When we think of taking our revenge, we stop the clock...

If you've ever been mistreated, you may be thinking that revenge is sweet. Often, a person more experienced in these kinds of matters tells us that revenge is a dish best eaten cold. Surely waiting before we take any action is likely to be good advice. I want to argue, however, that after waiting, we choose grace not revenge.

When people misbehave, it is not out of strength. Further, just as walls do not a prison make, no matter what someone does to us, we don't have to feel belittled by it. Whatever we do feel is a matter of choice. Why ever choose to feel victimized? If we chose to feel sorry for the other person, revenge becomes unnecessary.

When we think of taking our revenge, we stop the clock at the point of being hurt rather than getting on with our lives. Better that we listen to those wiser, who instruct us that living well is the best revenge. Besides, "they" typically get it in the end anyway.
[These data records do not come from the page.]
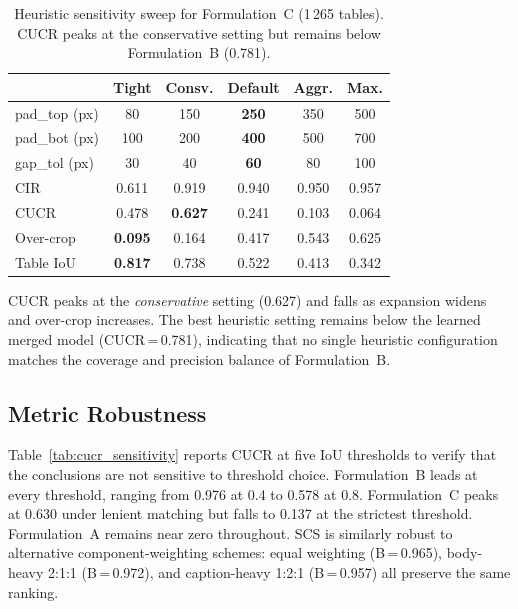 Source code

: \documentclass[pdflatex,sn-mathphys-num,iicol]{sn-jnl}
\begin{document}
\begin{table}[ht!]
\caption{Heuristic sensitivity sweep for Formulation~C (1\,265 tables). CUCR peaks at
the conservative setting but remains below Formulation~B (0.781).}
\label{tab:sweep}
\footnotesize\setlength{\tabcolsep}{3pt}
\begin{tabular}{@{}lccccc@{}}
\toprule
& \textbf{Tight} & \textbf{Consv.} & \textbf{Default} & \textbf{Aggr.} & \textbf{Max.} \\
\midrule
pad\_top (px) & 80 & 150 & \textbf{250} & 350 & 500 \\
pad\_bot (px) & 100 & 200 & \textbf{400} & 500 & 700 \\
gap\_tol (px) & 30 & 40 & \textbf{60} & 80 & 100 \\
\midrule
CIR & 0.611 & 0.919 & 0.940 & 0.950 & 0.957 \\
CUCR & 0.478 & \textbf{0.627} & 0.241 & 0.103 & 0.064 \\
Over-crop & \textbf{0.095} & 0.164 & 0.417 & 0.543 & 0.625 \\
Table IoU & \textbf{0.817} & 0.738 & 0.522 & 0.413 & 0.342 \\
\bottomrule
\end{tabular}
\end{table}

CUCR peaks at the \textit{conservative} setting (0.627) and falls as
expansion widens and over-crop increases. The best heuristic setting remains below
the learned merged model (CUCR\,=\,0.781), indicating that no single heuristic
configuration matches the coverage and precision balance of Formulation~B.

\subsection{Metric Robustness}\label{sec:robustness}

Table~\ref{tab:cucr_sensitivity} reports CUCR at five IoU thresholds to verify that
the conclusions are not sensitive to threshold choice. Formulation~B leads at every
threshold, ranging from 0.976 at 0.4 to 0.578 at 0.8. Formulation~C peaks at 0.630
under lenient matching but falls to 0.137 at the strictest threshold.
Formulation~A remains near zero throughout. SCS is similarly robust to alternative
component-weighting schemes: equal weighting (B\,=\,0.965), body-heavy 2:1:1
(B\,=\,0.972), and caption-heavy 1:2:1 (B\,=\,0.957) all preserve the same ranking.
\end{document}
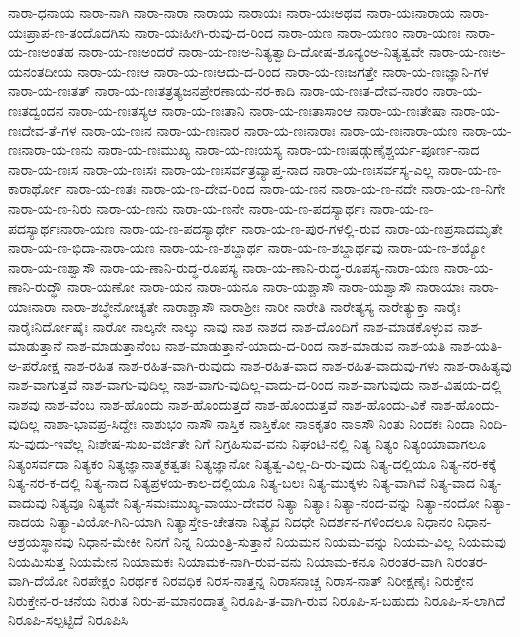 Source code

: {ನಾರಾ-ಧನಾಯ
ನಾರಾ-ನಾಗಿ
ನಾರಾ-ನಾರಾ
ನಾರಾಯ
ನಾರಾಯಃ
ನಾರಾ-ಯಃಅಥವ
ನಾರಾ-ಯಃನಾರಾಯ
ನಾರಾ-ಯಃಪ್ರಾಪ-ಣ-ತಂದೊದಗಿಸು
ನಾರಾ-ಯಃಹೀಗಿ-ರುವು-ದ-ರಿಂದ
ನಾರಾ-ಯಣ
ನಾರಾ-ಯಣಂ
ನಾರಾ-ಯಣಃ
ನಾರಾ-ಯ-ಣಃಅಂತಹ
ನಾರಾ-ಯ-ಣಃಅಂದರೆ
ನಾರಾ-ಯ-ಣಃಅ-ನಿತ್ಯತ್ವಾದಿ-ದೋಷ-ಶೂನ್ಯಂಅ-ನಿತ್ಯತ್ವವೇ
ನಾರಾ-ಯ-ಣಃಅ-ಯನಂತದೀಯ
ನಾರಾ-ಯ-ಣಃಆ
ನಾರಾ-ಯ-ಣಃಆದು-ದ-ರಿಂದ
ನಾರಾ-ಯ-ಣಃಜಗತ್ತೇ
ನಾರಾ-ಯ-ಣಃಜ್ಞಾನಿ-ಗಳ
ನಾರಾ-ಯ-ಣಃತತ್
ನಾರಾ-ಯ-ಣಃತತ್ರತ್ಯಜನಪ್ರೇರಣಾಯ-ನರ-ಕಾದಿ
ನಾರಾ-ಯ-ಣಃತ-ದೇವ-ನಾರಂ
ನಾರಾ-ಯ-ಣಃತದ್ವಂದನ
ನಾರಾ-ಯ-ಣಃತಸ್ಯಆ
ನಾರಾ-ಯ-ಣಃತಾನಿ
ನಾರಾ-ಯ-ಣಃತಾಸಾಂಆ
ನಾರಾ-ಯ-ಣಃತೇಷಾ
ನಾರಾ-ಯ-ಣಃದೇವ-ತೆ-ಗಳ
ನಾರಾ-ಯ-ಣಃನ
ನಾರಾ-ಯ-ಣಃನಾರ
ನಾರಾ-ಯ-ಣಃನಾರಾಃ
ನಾರಾ-ಯ-ಣಃನಾರಾ-ಯಣ
ನಾರಾ-ಯ-ಣಃನಾರಾ-ಯ-ಣನು
ನಾರಾ-ಯ-ಣಃಮುಖ್ಯ
ನಾರಾ-ಯ-ಣಃಯಸ್ಯ
ನಾರಾ-ಯ-ಣಃಷಡ್ಗುಣೈಶ್ಚರ್ಯ-ಪೂರ್ಣ-ನಾದ
ನಾರಾ-ಯ-ಣಃಸ
ನಾರಾ-ಯ-ಣಃಸಃ
ನಾರಾ-ಯ-ಣಃಸರ್ವತ್ರವ್ಯಾಪ್ತ-ನಾದ
ನಾರಾ-ಯ-ಣಃಸರ್ವಸ್ಯ-ಎಲ್ಲ
ನಾರಾ-ಯ-ಣ-ಕಾರಾರ್ಥೋ
ನಾರಾ-ಯ-ಣತಃ
ನಾರಾ-ಯ-ಣ-ದೇವ-ರಿಂದ
ನಾರಾ-ಯ-ಣನ
ನಾರಾ-ಯ-ಣ-ನದೇ
ನಾರಾ-ಯ-ಣ-ನಿಗೇ
ನಾರಾ-ಯ-ಣ-ನಿರು
ನಾರಾ-ಯ-ಣನು
ನಾರಾ-ಯ-ಣನೇ
ನಾರಾ-ಯ-ಣ-ಪದಸ್ಯಾರ್ಥಃ
ನಾರಾ-ಯ-ಣ-ಪದಸ್ಯಾರ್ಥಃನಾರಾ-ಯಣ
ನಾರಾ-ಯ-ಣ-ಪದಸ್ಯಾರ್ಥೇ
ನಾರಾ-ಯ-ಣ-ಪುರ-ಗಳಲ್ಲಿ-ರುವ
ನಾರಾ-ಯ-ಣಪ್ರಸಾದಮೃತೇ
ನಾರಾ-ಯ-ಣ-ಭಿದಾ-ನಾರಾ-ಯಣ
ನಾರಾ-ಯ-ಣ-ಶಬ್ದಾರ್ಥ
ನಾರಾ-ಯ-ಣ-ಶಬ್ದಾರ್ಥವು
ನಾರಾ-ಯ-ಣ-ಶಯ್ಯೋ
ನಾರಾ-ಯ-ಣಶ್ವಾಸೌ
ನಾರಾ-ಯ-ಣಾನಿ-ರುದ್ಧ-ರೂಪಸ್ಯ
ನಾರಾ-ಯ-ಣಾನಿ-ರುದ್ಧ-ರೂಪಸ್ಯ-ನಾರಾ-ಯಣ
ನಾರಾ-ಯ-ಣಾನಿ-ರುದ್ಧೌ
ನಾರಾ-ಯಣೋ
ನಾರಾ-ಯನ
ನಾರಾ-ಯನೂ
ನಾರಾ-ಯಶ್ಚಾಸೌ
ನಾರಾ-ಯಶ್ವಾಸೌ
ನಾರಾಯಾಃ
ನಾರಾ-ಯಾಃನಾರಾ
ನಾರಾ-ಶಬ್ಧೇನೋಚ್ಯತೇ
ನಾರಾಶ್ಚಾಸೌ
ನಾರಾಶ್ರೀಃ
ನಾರೀ
ನಾರೇತಿ
ನಾರೇತ್ಯಸ್ಯ
ನಾರೇತ್ಯುಕ್ತಾ
ನಾರೈಃ
ನಾರೈಃನಿರ್ದೋಷೈಃ
ನಾರೋ
ನಾಲ್ಕನೇ
ನಾಲ್ಕು
ನಾವು
ನಾಶ
ನಾಶದ
ನಾಶ-ದೊಂದಿಗೆ
ನಾಶ-ಮಾಡಕೊಳ್ಳುವ
ನಾಶ-ಮಾಡುತ್ತಾನೆ
ನಾಶ-ಮಾಡುತ್ತಾನೆಂಬ
ನಾಶ-ಮಾಡುತ್ತಾನೆ-ಯಾದು-ದ-ರಿಂದ
ನಾಶ-ಮಾಡುವ
ನಾಶ-ಯತಿ
ನಾಶ-ಯತಿ-ಅ-ಪರೋಕ್ಷ
ನಾಶ-ರಹಿತ
ನಾಶ-ರಹಿತ-ವಾಗಿ-ರುವುದು
ನಾಶ-ರಹಿತ-ವಾದ
ನಾಶ-ರಹಿತ-ವಾದುವು-ಗಳು
ನಾಶ-ರಾಹಿತ್ಯವು
ನಾಶ-ವಾಗುತ್ತವೆ
ನಾಶ-ವಾಗು-ವುದಿಲ್ಲ
ನಾಶ-ವಾಗು-ವುದಿಲ್ಲ-ವಾದು-ದ-ರಿಂದ
ನಾಶ-ವಾಗುವುದು
ನಾಶ-ವಿಷಯ-ದಲ್ಲಿ
ನಾಶವು
ನಾಶ-ವೆಂಬ
ನಾಶ-ಹೊಂದು
ನಾಶ-ಹೊಂದುತ್ತದೆ
ನಾಶ-ಹೊಂದುತ್ತವೆ
ನಾಶ-ಹೊಂದು-ವಿಕೆ
ನಾಶ-ಹೊಂದು-ವುದಿಲ್ಲ
ನಾಶಾ-ಭಾವಪ್ರ-ಸಿದ್ದೇಃ
ನಾಶುಭಂ
ನಾಸೌ
ನಾಸ್ತಿಕ
ನಾಸ್ತಿಕೋ
ನಾಽಕೃತಂ
ನಾಽಸೌ
ನಿಂತು
ನಿಂದಕಃ
ನಿಂದಾ
ನಿಂದಿ-ಸು-ವುದು-ಇವೆಲ್ಲ
ನಿಃಶೇಷ-ಸುಖ-ವರ್ಜಿತೇ
ನಿಗೆ
ನಿಗ್ರಹಿಸುವ-ವನು
ನಿಘಂಟಿ-ನಲ್ಲಿ
ನಿತ್ಯ
ನಿತ್ಯಂ
ನಿತ್ಯಂಯಾವಾಗಲೂ
ನಿತ್ಯಂಸರ್ವದಾ
ನಿತ್ಯಕಂ
ನಿತ್ಯಜ್ಞಾನಾತ್ಮಕತ್ವತಃ
ನಿತ್ಯಜ್ಞಾನೋ
ನಿತ್ಯತ್ವ-ವಿಲ್ಲ-ದಿ-ರು-ವುದು
ನಿತ್ಯ-ದಲ್ಲಿಯೂ
ನಿತ್ಯ-ನರ-ಕಕ್ಕೆ
ನಿತ್ಯ-ನರ-ಕ-ದಲ್ಲಿ
ನಿತ್ಯ-ನಾದ
ನಿತ್ಯಪ್ರಳಯ-ಕಾಲ-ದಲ್ಲಿಯೂ
ನಿತ್ಯ-ಬಲಃ
ನಿತ್ಯ-ಮುಕ್ಕಳು
ನಿತ್ಯ-ವಾಗಿವೆ
ನಿತ್ಯ-ವಾದ
ನಿತ್ಯ-ವಾದುವು
ನಿತ್ಯವೂ
ನಿತ್ಯವೇ
ನಿತ್ಯ-ಸಮಃಮುಖ್ಯ-ವಾಯು-ದೇವರ
ನಿತ್ಯಾ
ನಿತ್ಯಾಃ
ನಿತ್ಯಾ-ನಂದ-ವನ್ನು
ನಿತ್ಯಾ-ನಂದೋ
ನಿತ್ಯಾ-ನಾದಯ
ನಿತ್ಯಾ-ವಿಯೋ-ಗಿನಿ-ಯಾಗಿ
ನಿತ್ಯಾಸ್ತೇಽ-ಚೇತನಾ
ನಿತ್ಯೈವ
ನಿದಧೇ
ನಿದರ್ಶನ-ಗಳಿಂದಲೂ
ನಿಧಾನಂ
ನಿಧಾನ-ಆಶ್ರಯಸ್ಥಾನವು
ನಿಧಾನ-ಮೇಕೀ
ನಿನಗೆ
ನಿನ್ನ
ನಿಯಂತ್ರಿ-ಸುತ್ತಾನೆ
ನಿಯಮನ
ನಿಯಮ-ವನ್ನು
ನಿಯಮ-ವಿಲ್ಲ
ನಿಯಮವು
ನಿಯಮಿಸುತ್ತ
ನಿಯಮೇನ
ನಿಯಾಮಕಃ
ನಿಯಾಮಕ-ನಾಗಿ-ರುವ-ವನು
ನಿಯಾಮ-ಕನೂ
ನಿರಂತರ-ವಾಗಿ
ನಿರಂತರ-ವಾಗಿ-ದೆಯೋ
ನಿರಪೇಕ್ಷಂ
ನಿರರ್ಥಕ
ನಿರವಧಿಕ
ನಿರಸ-ನಾತ್ತನ್ನ
ನಿರಾಸನಾಚ್ಚ
ನಿರಾಸ-ನಾತ್
ನಿರೀಕ್ಷಣೈಃ
ನಿರುಕ್ತೇನ
ನಿರುಕ್ತೇನ-ರ-ಚನೆಯ
ನಿರುತ
ನಿರು-ಪ-ಮಾನಂದಾತ್ಮ
ನಿರೂಪಿ-ತ-ವಾಗಿ-ರುವ
ನಿರೂಪಿ-ಸ-ಬಹುದು
ನಿರೂಪಿ-ಸ-ಲಾಗಿದೆ
ನಿರೂಪಿ-ಸಲ್ಪಟ್ಟಿದೆ
ನಿರೂಪಿಸಿ
}
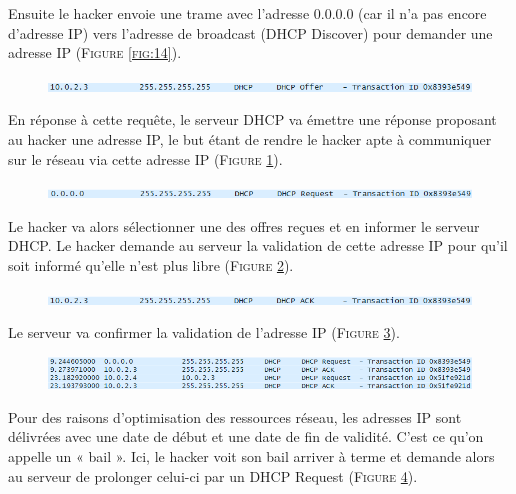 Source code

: \documentclass[11pt]{article}
\begin{document}
Ensuite le hacker envoie une trame avec l’adresse 0.0.0.0 (car il n’a pas encore d’adresse IP) vers l’adresse de broadcast (DHCP Discover) pour demander une adresse IP  (\textsc{Figure \ref{fig:14}}).

\begin{figure}[h!]
        \centering \includegraphics[scale=0.9]{Exo3/15.png}
        \caption{}
         \label{fig:15}
\end{figure}

En réponse à cette requête, le serveur DHCP va émettre une réponse proposant au hacker une adresse IP, le but étant de rendre le hacker apte à communiquer sur le réseau via cette adresse IP (\textsc{Figure \ref{fig:15}}).

\begin{figure}[h!]
        \centering \includegraphics[scale=0.9]{Exo3/16.png}
        \caption{}
        \label{fig:16}
\end{figure}

Le hacker va alors sélectionner une des offres reçues et en informer le serveur DHCP. Le hacker demande au serveur la validation de cette adresse IP pour qu’il soit informé qu’elle n’est plus libre (\textsc{Figure \ref{fig:16}}).
\vspace{0cm}
\begin{figure}[h!]
        \centering \includegraphics[scale=0.9]{Exo3/17.png}
        \caption{}
         \label{fig:17}
\end{figure}

Le serveur va confirmer la validation de l’adresse IP (\textsc{Figure \ref{fig:17}}).

\begin{figure}[h!]
        \centering \includegraphics[scale=0.8]{Exo3/18.png}
        \caption{}
         \label{fig:18}
\end{figure}

Pour des raisons d’optimisation des ressources réseau, les adresses IP sont délivrées avec une date de début et une date de fin de validité. C’est ce qu’on appelle un « bail ». Ici, le hacker voit son bail arriver à terme et demande alors au serveur de prolonger celui-ci par un DHCP Request (\textsc{Figure \ref{fig:18}}).
\end{document}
There are several reasons this is so, whether or not you believe in Karma. First, if it's characteristic of them to do wrong by others, they are increasing the chances of getting caught by those mightier than they. Second, if they indeed know better, bad actions will take their toll on the doer. Stealing a candy bar as a child isn't nearly as psychologically costly as stealing one after we've grown up. It's hard to think well of oneself after engaging in actions we know are perceived as deplorable. Finally, people mistakenly take it for granted that they will have hold power forever and that their lot in life will remain stable. As we inevitably becomes less powerful, those that have been "stepped on" on our way up will be there on our way down.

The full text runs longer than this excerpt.